Most people agree that Microsoft won the operating system war long ago, but reasonable folks are able to admit that Apple is making some progress. I also see more and more people willing to come out of the closet and say that both systems have their pluses and minuses.
I don't pretend to exactly know the state of mind in today's Apple inner circle, but I would like to share one incident that took place in very late 2002. I think it offers some valuable insight into the "Apple-Microsoft War."
At the time I was attending an extended training session with about fifty other Apple directors. I was director of Apple's federal sales team. The course was a customized class on leadership spanning several months. Two or three months before the end of the course we broke up into small groups in preparation for presentations to a committee of two Apple senior executives. I'll keep the names of the Apple executives confidential to protect the guilty, but there are plenty of people around who will verify my story.
One of the whole reasons behind the training was an effort to get more creativity from the ranks of Apple's very talented employee base. It was also designed to help you manage more effectively and to provide you with additional contact with senior Apple executives.
During the course, the outside instructors commented a number of times that few people in the group seemed to be willing to go out on a limb and make decisions. Finally one of the directors who worked in the software area basically laid out the way things are at Apple. He explained that he could be an absolutely great manager and make fantastic decisions, but if Steve knew one of his employees, all bets would be off because any of his decisions could be overruled by Steve talking to the employee. A number of people piped in including hardware designers who said that new products often had to be air freighted at great costs because of last minute changes by Steve. A number of people spoke up with examples of Steve getting involved in minute details.
I might even have mentioned the time that Steve personally decided on the folding chairs which were to be used at the FOSE Computer show in Washington. (That might lead you to believe that Steve had something to do with the way options were handed out.)

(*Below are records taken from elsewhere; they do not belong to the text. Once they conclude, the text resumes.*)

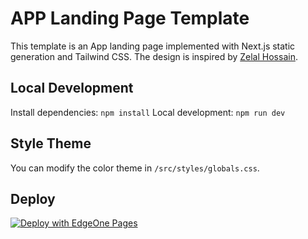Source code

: # APP Landing Page Template
This template is an App landing page implemented with Next.js static generation and Tailwind CSS. The design is inspired by [Zelal Hossain](https://www.figma.com/community/file/995026220622307527).

## Local Development
Install dependencies: `npm install`
Local development: `npm run dev`

## Style Theme
You can modify the color theme in `/src/styles/globals.css`.

## Deploy
[![Deploy with EdgeOne Pages](https://cdnstatic.tencentcs.com/edgeone/pages/deploy.svg)](https://console.tencentcloud.com/edgeone/pages/new?template=app-landing-page)




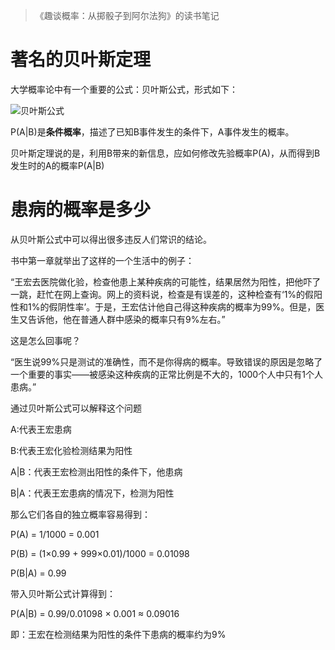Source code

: > 《趣谈概率：从掷骰子到阿尔法狗》的读书笔记

# 著名的贝叶斯定理

大学概率论中有一个重要的公式：贝叶斯公式，形式如下：

![贝叶斯公式](https://cdn.jsdelivr.net/gh/Liys15/imgHosting/studyImgs/贝叶斯公式.png
)

P(A|B)是**条件概率**，描述了已知B事件发生的条件下，A事件发生的概率。

贝叶斯定理说的是，利用B带来的新信息，应如何修改先验概率P(A)，从而得到B发生时的A的概率P(A|B)

# 患病的概率是多少
从贝叶斯公式中可以得出很多违反人们常识的结论。

书中第一章就举出了这样的一个生活中的例子：

“王宏去医院做化验，检查他患上某种疾病的可能性，结果居然为阳性，把他吓了一跳，赶忙在网上查询。网上的资料说，检查是有误差的，这种检查有‘1%的假阳性和1%的假阴性率’。于是，王宏估计他自己得这种疾病的概率为99%。但是，医生又告诉他，他在普通人群中感染的概率只有9%左右。”

这是怎么回事呢？

“医生说99%只是测试的准确性，而不是你得病的概率。导致错误的原因是忽略了一个重要的事实——被感染这种疾病的正常比例是不大的，1000个人中只有1个人患病。”

通过贝叶斯公式可以解释这个问题

A:代表王宏患病

B:代表王宏化验检测结果为阳性


A|B：代表王宏检测出阳性的条件下，他患病

B|A：代表王宏患病的情况下，检测为阳性

那么它们各自的独立概率容易得到：

P(A) = 1/1000 = 0.001

P(B) = (1×0.99 + 999×0.01)/1000 = 0.01098

P(B|A) = 0.99

带入贝叶斯公式计算得到：

P(A|B) = 0.99/0.01098 × 0.001 ≈ 0.09016

即：王宏在检测结果为阳性的条件下患病的概率约为9%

Against this backdrop we were asked to come up with ideas that could revolutionize Apple in one way or another. The most interesting thing about the preparations were that few people wanted to volunteer ideas. There were some people who had already had some experiences that made them a little nervous about sticking their neck out. Eventually, being a salesperson at heart, I sold my team of five or six people on the concept that a really revolutionary idea would be for Apple to partner with Microsoft in the enterprise. I tried to get people to imagine the unbelievable attendance we would have at seminars where Apple and Microsoft dedicated themselves to a more seamless enterprise.
Now you have to think back to remember the environment when I proposed this. Apple's latest release of OS X which I believe was Jaguar did not support Active Directory in any meaningful way. Many Apple enterprise customers were screaming because the only that they got full Exchange functionality was to run Outlook in "Classic" mode. Also Microsoft was under tremendous pressure in the anti-trust investigation and Linux was gnawing at their rear.
Against those facts, I thought Apple and Microsoft really working together to deliver great enterprise functionality would be a fantastic win for our customers. Based on that my group went out and talked to some large customers and asked them what they thought about better cooperation between Apple and Microsoft. Well to sum it up, they were ecstatic that the idea was even being floated. We made some Quicktime movies of a very prominent CIO and a key person at another system integrator, and headed off to prepare our presentation.
I think we only got ten minutes for the presentation and five minutes for questions. We worked up some impressive numbers on how large the enterprise market was and what a cost effective way this would be to attack the market. We presented some good reasons why MS might like to partner with us. Some of our thoughts and hopes on cooperation with MS were based on some technical discussions some of our folks had been party to with Microsoft people. We also knew that many key customers including four or five top federal CIOs were pushing very hard in Microsoft customer councils for better cooperation with Apple.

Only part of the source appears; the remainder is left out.